* **SOURCE MATERIAL**
:::

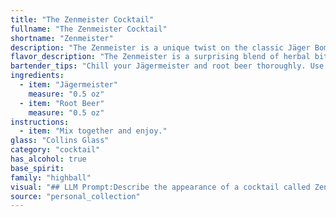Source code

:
 ```yaml
---
title: "The Zenmeister Cocktail"
fullname: "The Zenmeister Cocktail"
shortname: "Zenmeister"
description: "The Zenmeister is a unique twist on the classic Jäger Bomb, a highball cocktail. This combination of Jägermeister, a German herbal liqueur, with the sweetness of root beer originated in the early 2000s, likely emerging from the college party scene. "
flavor_description: "The Zenmeister is a surprising blend of herbal bitterness and sweet, bubbly refreshment. Jägermeister's potent, spiced notes mingle with the creamy sweetness of root beer, creating a unique complexity. The result is a surprisingly balanced cocktail, with a hint of spice that lingers on the palate. It's a perfect drink for those seeking a bold, yet unexpectedly approachable, experience. "
bartender_tips: "Chill your Jägermeister and root beer thoroughly. Use a highball glass filled with ice. Pour 1.5 oz Jägermeister and top with chilled root beer. Stir gently to blend. Garnish with a lime wedge or orange peel for a refreshing twist. "
ingredients:
  - item: "Jägermeister"
    measure: "0.5 oz"
  - item: "Root Beer"
    measure: "0.5 oz"
instructions:
  - item: "Mix together and enjoy."
glass: "Collins Glass"
category: "cocktail"
has_alcohol: true
base_spirit:
family: "highball"
visual: "## LLM Prompt:Describe the appearance of a cocktail called Zenmeister made with Jägermeister and root beer. Consider the following factors:* **Jägermeister's color:** A dark, almost opaque brown with slight amber hues.* **Root beer's color:** A deep, rich brown with hints of caramel.* **Mixing technique:** The Jägermeister and root beer are likely to be mixed together, either stirred or shaken.* **Possible garnishes:**  Think about garnishes that would complement the flavors of the cocktail, such as a lime wedge, a sprig of rosemary, or a cinnamon stick.**Provide a detailed description of the cocktail's appearance, including:*** **Color:** What shade of brown does the cocktail appear to be? Is it opaque or translucent? Are there any color variations or layers?* **Texture:** Is the cocktail smooth, frothy, or bubbly?* **Garnish:** If applicable, describe the garnish and its placement on the cocktail.* **Glassware:** What type of glass would the cocktail be served in? (e.g., highball, rocks glass, etc.) **Example:**The Zenmeister appears as a dark, almost black concoction in a highball glass, resembling a thick, rich coffee. The color is opaque with just a hint of amber light shining through near the rim.  The cocktail is topped with a generous head of creamy foam, thanks to the root beer, and a single lime wedge rests on the rim for a touch of freshness. "
source: "personal_collection"
---
```


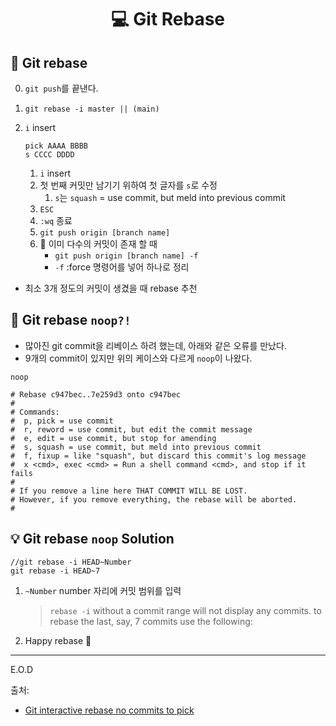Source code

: # <p align="center"> 💻 Git Rebase

## 📌 Git rebase

0. `git push`를 끝낸다.

1. ```
   git rebase -i master || (main)
   ```

2. `i` insert

   ```
   pick AAAA BBBB
   s CCCC DDDD
   ```

   1. `i` insert
   1. 첫 번째 커밋만 남기기 위하여 첫 글자를 `s`로 수정
      1. `s`는 `squash` = use commit, but meld into previous commit
   1. `ESC`
   1. `:wq` 종료
   1. `git push origin [branch name]`
   1. 📌 이미 다수의 커밋이 존재 할 때
      - `git push origin [branch name] -f`
      - `-f` :force 명령어를 넣어 하나로 정리

- 최소 3개 정도의 커밋이 생겼을 때 rebase 추천

## 📌 Git rebase `noop?!`

- 많아진 git commit을 리베이스 하려 했는데, 아래와 같은 오류를 만났다.
- 9개의 commit이 있지만 위의 케이스와 다르게 `noop`이 나왔다.

```
noop

# Rebase c947bec..7e259d3 onto c947bec
#
# Commands:
#  p, pick = use commit
#  r, reword = use commit, but edit the commit message
#  e, edit = use commit, but stop for amending
#  s, squash = use commit, but meld into previous commit
#  f, fixup = like "squash", but discard this commit's log message
#  x <cmd>, exec <cmd> = Run a shell command <cmd>, and stop if it fails
#
# If you remove a line here THAT COMMIT WILL BE LOST.
# However, if you remove everything, the rebase will be aborted.
#
```

## 💡 Git rebase `noop` Solution

```
//git rebase -i HEAD~Number
git rebase -i HEAD~7
```

1. `~Number` number 자리에 커밋 범위를 입력
   > `rebase -i` without a commit range will not display any commits. to rebase the last, say, 7 commits use the following:
1. Happy rebase 🥳

---

E.O.D

출처:

- [Git interactive rebase no commits to pick](https://stackoverflow.com/questions/6485508/git-interactive-rebase-no-commits-to-pick)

:::

* **TASK DIRECTIONS**
Copy out the records exactly; the pictures stay behind.

* **ANSWER TO THIS EXERCISE**
Source code

:
 ```yaml
---
title: "The Zenmeister Cocktail"
fullname: "The Zenmeister Cocktail"
shortname: "Zenmeister"
description: "The Zenmeister is a unique twist on the classic Jäger Bomb, a highball cocktail. This combination of Jägermeister, a German herbal liqueur, with the sweetness of root beer originated in the early 2000s, likely emerging from the college party scene. "
flavor_description: "The Zenmeister is a surprising blend of herbal bitterness and sweet, bubbly refreshment. Jägermeister's potent, spiced notes mingle with the creamy sweetness of root beer, creating a unique complexity. The result is a surprisingly balanced cocktail, with a hint of spice that lingers on the palate. It's a perfect drink for those seeking a bold, yet unexpectedly approachable, experience. "
bartender_tips: "Chill your Jägermeister and root beer thoroughly. Use a highball glass filled with ice. Pour 1.5 oz Jägermeister and top with chilled root beer. Stir gently to blend. Garnish with a lime wedge or orange peel for a refreshing twist. "
ingredients:
  - item: "Jägermeister"
    measure: "0.5 oz"
  - item: "Root Beer"
    measure: "0.5 oz"
instructions:
  - item: "Mix together and enjoy."
glass: "Collins Glass"
category: "cocktail"
has_alcohol: true
base_spirit:
family: "highball"
visual: "## LLM Prompt:Describe the appearance of a cocktail called Zenmeister made with Jägermeister and root beer. Consider the following factors:* **Jägermeister's color:** A dark, almost opaque brown with slight amber hues.* **Root beer's color:** A deep, rich brown with hints of caramel.* **Mixing technique:** The Jägermeister and root beer are likely to be mixed together, either stirred or shaken.* **Possible garnishes:**  Think about garnishes that would complement the flavors of the cocktail, such as a lime wedge, a sprig of rosemary, or a cinnamon stick.**Provide a detailed description of the cocktail's appearance, including:*** **Color:** What shade of brown does the cocktail appear to be? Is it opaque or translucent? Are there any color variations or layers?* **Texture:** Is the cocktail smooth, frothy, or bubbly?* **Garnish:** If applicable, describe the garnish and its placement on the cocktail.* **Glassware:** What type of glass would the cocktail be served in? (e.g., highball, rocks glass, etc.) **Example:**The Zenmeister appears as a dark, almost black concoction in a highball glass, resembling a thick, rich coffee. The color is opaque with just a hint of amber light shining through near the rim.  The cocktail is topped with a generous head of creamy foam, thanks to the root beer, and a single lime wedge rests on the rim for a touch of freshness. "
source: "personal_collection"
---
```


Source code

: # <p align="center"> 💻 Git Rebase

## 📌 Git rebase

0. `git push`를 끝낸다.

1. ```
   git rebase -i master || (main)
   ```

2. `i` insert

   ```
   pick AAAA BBBB
   s CCCC DDDD
   ```

   1. `i` insert
   1. 첫 번째 커밋만 남기기 위하여 첫 글자를 `s`로 수정
      1. `s`는 `squash` = use commit, but meld into previous commit
   1. `ESC`
   1. `:wq` 종료
   1. `git push origin [branch name]`
   1. 📌 이미 다수의 커밋이 존재 할 때
      - `git push origin [branch name] -f`
      - `-f` :force 명령어를 넣어 하나로 정리

- 최소 3개 정도의 커밋이 생겼을 때 rebase 추천

## 📌 Git rebase `noop?!`

- 많아진 git commit을 리베이스 하려 했는데, 아래와 같은 오류를 만났다.
- 9개의 commit이 있지만 위의 케이스와 다르게 `noop`이 나왔다.

```
noop

# Rebase c947bec..7e259d3 onto c947bec
#
# Commands:
#  p, pick = use commit
#  r, reword = use commit, but edit the commit message
#  e, edit = use commit, but stop for amending
#  s, squash = use commit, but meld into previous commit
#  f, fixup = like "squash", but discard this commit's log message
#  x <cmd>, exec <cmd> = Run a shell command <cmd>, and stop if it fails
#
# If you remove a line here THAT COMMIT WILL BE LOST.
# However, if you remove everything, the rebase will be aborted.
#
```

## 💡 Git rebase `noop` Solution

```
//git rebase -i HEAD~Number
git rebase -i HEAD~7
```

1. `~Number` number 자리에 커밋 범위를 입력
   > `rebase -i` without a commit range will not display any commits. to rebase the last, say, 7 commits use the following:
1. Happy rebase 🥳

---

E.O.D

출처:

- [Git interactive rebase no commits to pick](https://stackoverflow.com/questions/6485508/git-interactive-rebase-no-commits-to-pick)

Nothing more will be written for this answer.